Dataset entries:
+--

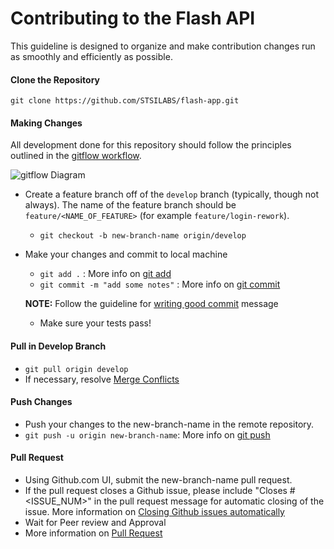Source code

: 
# Contributing to the Flash API

This guideline is designed to organize and make contribution changes run as smoothly and efficiently as possible.

#### Clone the Repository
`git clone https://github.com/STSILABS/flash-app.git`

#### Making Changes

All development done for this repository should follow the principles outlined in the [gitflow workflow](https://www.atlassian.com/git/tutorials/comparing-workflows/gitflow-workflow).

![gitflow Diagram](https://www.atlassian.com/git/images/tutorials/collaborating/comparing-workflows/gitflow-workflow/01.svg)

* Create a feature branch off of the `develop` branch (typically, though not always). The name of the feature branch should be `feature/<NAME_OF_FEATURE>` (for example `feature/login-rework`).
  * `git checkout -b new-branch-name origin/develop`
  
* Make your changes and commit to local machine
  * `git add .` : More info on [git add](https://git-scm.com/docs/git-add)
  * `git commit -m "add some notes"` : More info on [git commit](https://git-scm.com/docs/git-commit)
  
  **NOTE:** Follow the guideline for [writing good commit](http://chris.beams.io/posts/git-commit/) message
  * Make sure your tests pass!
  
#### Pull in Develop Branch
  * `git pull origin develop`
  * If necessary, resolve [Merge Conflicts](https://help.github.com/articles/resolving-a-merge-conflict-from-the-command-line/)
  
#### Push Changes
  * Push your changes to the new-branch-name in the remote repository.
  * `git push -u origin new-branch-name`: More info on [git push](https://git-scm.com/docs/git-push)
  
#### Pull Request
  * Using Github.com UI, submit the new-branch-name pull request.
  * If the pull request closes a Github issue, please include "Closes #<ISSUE_NUM>" in the pull request message for automatic closing of the issue.  More information on [Closing Github issues automatically](https://help.github.com/articles/closing-issues-via-commit-messages/)
  * Wait for Peer review and Approval
  * More information on [Pull Request](https://help.github.com/articles/using-pull-requests/)
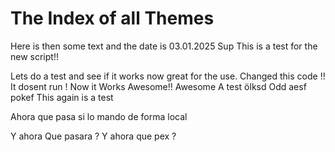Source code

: # The Index of all Themes

Here is then some text and the date is 03.01.2025 
Sup This is a test for the new script!!

Lets do a test and see if it works now great for the use. Changed this code !!
It dosent run !
Now it Works Awesome!!
Awesome A test ölksd 
Odd aesf
pokef This again is a test

Ahora que pasa si lo mando de forma local 

Y ahora Que pasara ?
Y ahora que pex ?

+--

TASK DIRECTIONS — In the entries above, find each line with the string "message" and copy it.

EXPECTED ANSWER —
  **NOTE:** Follow the guideline for [writing good commit](http://chris.beams.io/posts/git-commit/) message
  * If the pull request closes a Github issue, please include "Closes #<ISSUE_NUM>" in the pull request message for automatic closing of the issue.  More information on [Closing Github issues automatically](https://help.github.com/articles/closing-issues-via-commit-messages/)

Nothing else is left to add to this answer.